UeberDB2: Abstract your databases

About

✓ UeberDB turns every database into a simple key value store by providing a layer of abstraction between your software and your database.

✓ UeberDB uses a cache and buffer to make databases faster. Reads are cached and writes are done in a bulk. This can be turned off.

✓ UeberDB does bulk writing ergo reduces the overhead of database transactions.

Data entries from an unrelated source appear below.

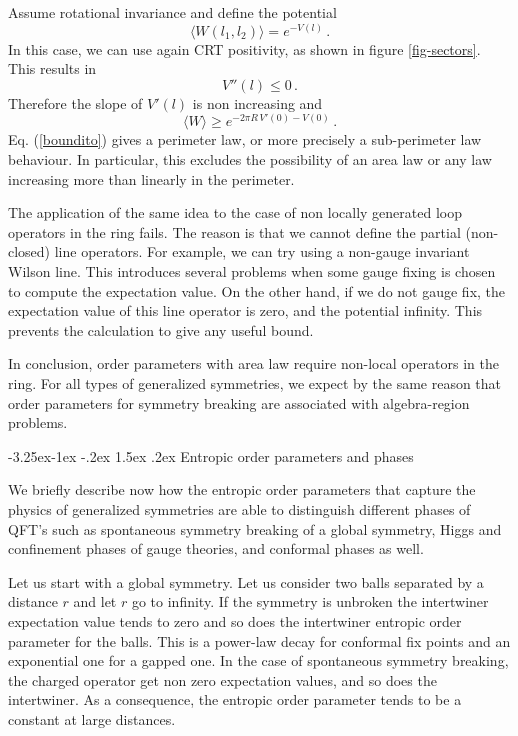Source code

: \documentclass[11pt,a4paper]{article}
\makeatletter
\renewcommand\subsection{\@startsection{subsection}{2}{\z@}%
                                   {-3.25ex\@plus -1ex \@minus -.2ex}%
                                     {1.5ex \@plus .2ex}%
                                     {\normalfont\bfseries}}
\numberwithin{equation}{section}
\newcommand{\be}{\begin{equation}}
\newcommand{\ee}{\end{equation}}
\makeatother
\begin{document}
Assume rotational invariance and define the potential
\be
\langle W(l_1,l_2)\rangle =e^{-V(l)}\,.\label{hh}
\ee
 In this case, we can use again CRT positivity, as shown in figure \ref{fig-sectors}. This results in
\be 
 V''(l)\le 0\,.
\ee   
Therefore the slope of $V'(l)$ is non increasing and
\be
\langle W \rangle \ge e^{-2 \pi R \,V'(0)-V(0)} \,. \label{boundito}
\ee
 Eq. (\ref{boundito}) gives a perimeter law, or more precisely a sub-perimeter law behaviour. In particular, this excludes the possibility of an area law or any law increasing more than linearly in the perimeter.   

The application of the same idea to the case of non locally generated loop operators in the ring fails. The reason is that we cannot define the partial (non-closed) line operators. For example, we can try using a non-gauge invariant Wilson line.  This introduces several problems when some gauge fixing is chosen to compute the expectation value. On the other hand, if we do not gauge fix, the expectation value of this line operator is zero, and the potential infinity. This prevents the calculation to give any useful bound.   

In conclusion, order parameters with area law require non-local operators in the ring. For all types of generalized symmetries, we expect by the same reason that order parameters for symmetry breaking are associated with algebra-region problems.  





\subsection{Entropic order parameters and phases}

We briefly describe now how the entropic order parameters that capture the physics of generalized symmetries are able to distinguish different phases of QFT's such as spontaneous symmetry breaking of a global symmetry, Higgs and confinement phases of gauge theories, and conformal phases as well. 


Let us start with a global symmetry. Let us consider two balls separated by a distance $r$ and let $r$ go to infinity. If the symmetry is unbroken the intertwiner expectation value tends to zero and so does the intertwiner entropic order parameter for the balls. This is a power-law decay for conformal fix points and an exponential one for a gapped one. 
In the case of spontaneous symmetry breaking, the charged operator get non zero expectation values, and so does the intertwiner.  As a consequence, the entropic order parameter tends to be a constant at large distances.
\end{document}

✓ UeberDB uses a simple and clean syntax ergo getting started is easy.

Database Support

Couch
Dirty
Elasticsearch
Maria
memory: An in-memory ephemeral database.
Mongo
MsSQL
MySQL
Postgres (single connection and with connection pool)
Redis
Rethink
rustydb
SQLite
Surrealdb

Install

npm install ueberdb2

Examples

Basic

const ueberdb = require("ueberdb2");

(async () => {
  // mysql
  const db = new ueberdb.Database("mysql", {
    user: "root",
    host: "localhost",
    password: "",
    database: "store",
    engine: "InnoDB",
  });
  // dirty to file system
  //const db = new ueberdb.Database('dirty', {filename: 'var/dirty.db'});

  await db.init();
  try {
    await db.set("valueA", { a: 1, b: 2 });
    console.log("valueA is", await db.get("valueA"));
  } finally {
    await db.close();
  }
})();

findKeys

const ueberdb = require("ueberdb2");

(async () => {
  const db = new ueberdb.Database("dirty", { filename: "var/dirty.db" });
  await db.init();
  try {
    await Promise.all([
      db.set("valueA", { a: 1, b: 2 }),
      db.set("valueA:h1", { a: 1, b: 2 }),
      db.set("valueA:h2", { a: 3, b: 4 }),
    ]);
    // prints [ 'valueA:h1', 'valueA:h2' ]
    console.log(await db.findKeys("valueA:*", null));
  } finally {
    await db.close();
  }
})();

findKeysPaged (memory-bounded iteration)

findKeys() materialises every matching key into a single array. On very large keyspaces that loads the whole result set into memory at once — see ether/etherpad#7830 where a multi-million-row sessionstorage:* sweep OOMed the host. findKeysPaged() walks the same keyspace in fixed-size pages using an exclusive after cursor:

const ueberdb = require("ueberdb2");

(async () => {
  const db = new ueberdb.Database("mysql", settings);
  await db.init();
  try {
    let after;
    let total = 0;
    while (true) {
      const page = await db.findKeysPaged("sessionstorage:*", null, {
        limit: 500,
        ...(after != null ? { after } : {}),
      });
      if (page.length === 0) break;
      total += page.length;
      for (const key of page) {
        // ...process key...
      }
      after = page[page.length - 1];
    }
    console.log(`processed ${total} keys`);
  } finally {
    await db.close();
  }
})();

Semantics:

Keys are returned in ascending byte-order, up to limit per call.
after is exclusive — pass the last returned key as the next after value. Final page is when the returned array is empty.
limit must be a positive integer; non-positive or non-integer values throw.
Native implementations: mysql (ranged BINARY \key` > ?), **postgres** (key > $n). All other backends fall back to findKeys() + JS-side slicing` via the cache layer — correct, but defeats the OOM-mitigation purpose. PRs for native paged paths on other backends welcome.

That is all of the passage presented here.